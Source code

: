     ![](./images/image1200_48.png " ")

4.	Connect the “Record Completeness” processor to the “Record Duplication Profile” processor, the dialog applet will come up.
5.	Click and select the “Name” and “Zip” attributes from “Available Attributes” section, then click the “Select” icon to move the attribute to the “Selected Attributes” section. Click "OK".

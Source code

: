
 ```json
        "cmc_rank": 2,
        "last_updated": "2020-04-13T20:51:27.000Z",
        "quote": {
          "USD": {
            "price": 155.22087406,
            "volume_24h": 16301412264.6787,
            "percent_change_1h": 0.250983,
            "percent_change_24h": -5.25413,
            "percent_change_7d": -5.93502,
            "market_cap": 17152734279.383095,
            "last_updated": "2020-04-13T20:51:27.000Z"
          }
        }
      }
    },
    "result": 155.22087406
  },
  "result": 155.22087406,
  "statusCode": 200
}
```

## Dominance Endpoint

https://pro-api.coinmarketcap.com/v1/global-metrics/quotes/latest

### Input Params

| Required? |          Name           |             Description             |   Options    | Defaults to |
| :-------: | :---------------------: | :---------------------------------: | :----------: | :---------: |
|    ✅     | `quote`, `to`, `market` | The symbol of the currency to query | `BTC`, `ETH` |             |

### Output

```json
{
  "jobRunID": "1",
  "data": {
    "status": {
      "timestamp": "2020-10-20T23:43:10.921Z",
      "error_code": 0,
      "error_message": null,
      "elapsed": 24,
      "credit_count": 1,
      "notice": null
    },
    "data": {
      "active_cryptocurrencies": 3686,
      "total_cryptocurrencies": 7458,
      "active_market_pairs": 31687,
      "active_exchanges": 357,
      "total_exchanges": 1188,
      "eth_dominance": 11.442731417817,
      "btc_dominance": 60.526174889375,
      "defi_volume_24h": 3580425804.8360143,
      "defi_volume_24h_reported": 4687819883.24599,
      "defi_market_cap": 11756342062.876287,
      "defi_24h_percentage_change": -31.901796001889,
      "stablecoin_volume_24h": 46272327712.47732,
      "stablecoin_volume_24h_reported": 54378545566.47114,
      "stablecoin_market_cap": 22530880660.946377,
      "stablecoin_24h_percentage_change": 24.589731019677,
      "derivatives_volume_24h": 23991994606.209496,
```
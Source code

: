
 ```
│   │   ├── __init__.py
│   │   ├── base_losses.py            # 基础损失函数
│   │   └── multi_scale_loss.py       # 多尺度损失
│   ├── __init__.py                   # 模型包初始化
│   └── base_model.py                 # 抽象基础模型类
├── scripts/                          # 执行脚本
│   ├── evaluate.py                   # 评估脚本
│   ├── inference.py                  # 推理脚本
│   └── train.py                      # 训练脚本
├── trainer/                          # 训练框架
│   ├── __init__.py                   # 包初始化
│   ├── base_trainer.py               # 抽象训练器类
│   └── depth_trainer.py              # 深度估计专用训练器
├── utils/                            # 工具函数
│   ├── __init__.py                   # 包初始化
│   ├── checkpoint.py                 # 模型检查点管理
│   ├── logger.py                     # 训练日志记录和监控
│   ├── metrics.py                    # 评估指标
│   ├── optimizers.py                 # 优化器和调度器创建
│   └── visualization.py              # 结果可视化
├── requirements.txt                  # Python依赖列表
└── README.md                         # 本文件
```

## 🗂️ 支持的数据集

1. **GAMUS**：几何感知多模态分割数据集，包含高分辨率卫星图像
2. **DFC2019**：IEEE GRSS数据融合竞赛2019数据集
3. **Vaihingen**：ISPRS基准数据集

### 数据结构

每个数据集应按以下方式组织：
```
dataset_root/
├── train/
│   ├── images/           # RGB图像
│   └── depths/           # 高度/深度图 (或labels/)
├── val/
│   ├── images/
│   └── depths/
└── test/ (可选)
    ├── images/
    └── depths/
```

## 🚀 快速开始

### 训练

**TASK TO COMPLETE:** Transcribe every record exactly, keeping each line as it is.

**SOLUTION BELOW:**
Source code

:     ![](./images/image1200_48.png " ")

4.	Connect the “Record Completeness” processor to the “Record Duplication Profile” processor, the dialog applet will come up.
5.	Click and select the “Name” and “Zip” attributes from “Available Attributes” section, then click the “Select” icon to move the attribute to the “Selected Attributes” section. Click "OK".

Source code

:
 ```json
        "cmc_rank": 2,
        "last_updated": "2020-04-13T20:51:27.000Z",
        "quote": {
          "USD": {
            "price": 155.22087406,
            "volume_24h": 16301412264.6787,
            "percent_change_1h": 0.250983,
            "percent_change_24h": -5.25413,
            "percent_change_7d": -5.93502,
            "market_cap": 17152734279.383095,
            "last_updated": "2020-04-13T20:51:27.000Z"
          }
        }
      }
    },
    "result": 155.22087406
  },
  "result": 155.22087406,
  "statusCode": 200
}
```

## Dominance Endpoint

https://pro-api.coinmarketcap.com/v1/global-metrics/quotes/latest

### Input Params

| Required? |          Name           |             Description             |   Options    | Defaults to |
| :-------: | :---------------------: | :---------------------------------: | :----------: | :---------: |
|    ✅     | `quote`, `to`, `market` | The symbol of the currency to query | `BTC`, `ETH` |             |

### Output

```json
{
  "jobRunID": "1",
  "data": {
    "status": {
      "timestamp": "2020-10-20T23:43:10.921Z",
      "error_code": 0,
      "error_message": null,
      "elapsed": 24,
      "credit_count": 1,
      "notice": null
    },
    "data": {
      "active_cryptocurrencies": 3686,
      "total_cryptocurrencies": 7458,
      "active_market_pairs": 31687,
      "active_exchanges": 357,
      "total_exchanges": 1188,
      "eth_dominance": 11.442731417817,
      "btc_dominance": 60.526174889375,
      "defi_volume_24h": 3580425804.8360143,
      "defi_volume_24h_reported": 4687819883.24599,
      "defi_market_cap": 11756342062.876287,
      "defi_24h_percentage_change": -31.901796001889,
      "stablecoin_volume_24h": 46272327712.47732,
      "stablecoin_volume_24h_reported": 54378545566.47114,
      "stablecoin_market_cap": 22530880660.946377,
      "stablecoin_24h_percentage_change": 24.589731019677,
      "derivatives_volume_24h": 23991994606.209496,
```
Source code

:
 ```
│   │   ├── __init__.py
│   │   ├── base_losses.py            # 基础损失函数
│   │   └── multi_scale_loss.py       # 多尺度损失
│   ├── __init__.py                   # 模型包初始化
│   └── base_model.py                 # 抽象基础模型类
├── scripts/                          # 执行脚本
│   ├── evaluate.py                   # 评估脚本
│   ├── inference.py                  # 推理脚本
│   └── train.py                      # 训练脚本
├── trainer/                          # 训练框架
│   ├── __init__.py                   # 包初始化
│   ├── base_trainer.py               # 抽象训练器类
│   └── depth_trainer.py              # 深度估计专用训练器
├── utils/                            # 工具函数
│   ├── __init__.py                   # 包初始化
│   ├── checkpoint.py                 # 模型检查点管理
│   ├── logger.py                     # 训练日志记录和监控
│   ├── metrics.py                    # 评估指标
│   ├── optimizers.py                 # 优化器和调度器创建
│   └── visualization.py              # 结果可视化
├── requirements.txt                  # Python依赖列表
└── README.md                         # 本文件
```

## 🗂️ 支持的数据集

1. **GAMUS**：几何感知多模态分割数据集，包含高分辨率卫星图像
2. **DFC2019**：IEEE GRSS数据融合竞赛2019数据集
3. **Vaihingen**：ISPRS基准数据集

### 数据结构

每个数据集应按以下方式组织：
```
dataset_root/
├── train/
│   ├── images/           # RGB图像
│   └── depths/           # 高度/深度图 (或labels/)
├── val/
│   ├── images/
│   └── depths/
└── test/ (可选)
    ├── images/
    └── depths/
```

## 🚀 快速开始

### 训练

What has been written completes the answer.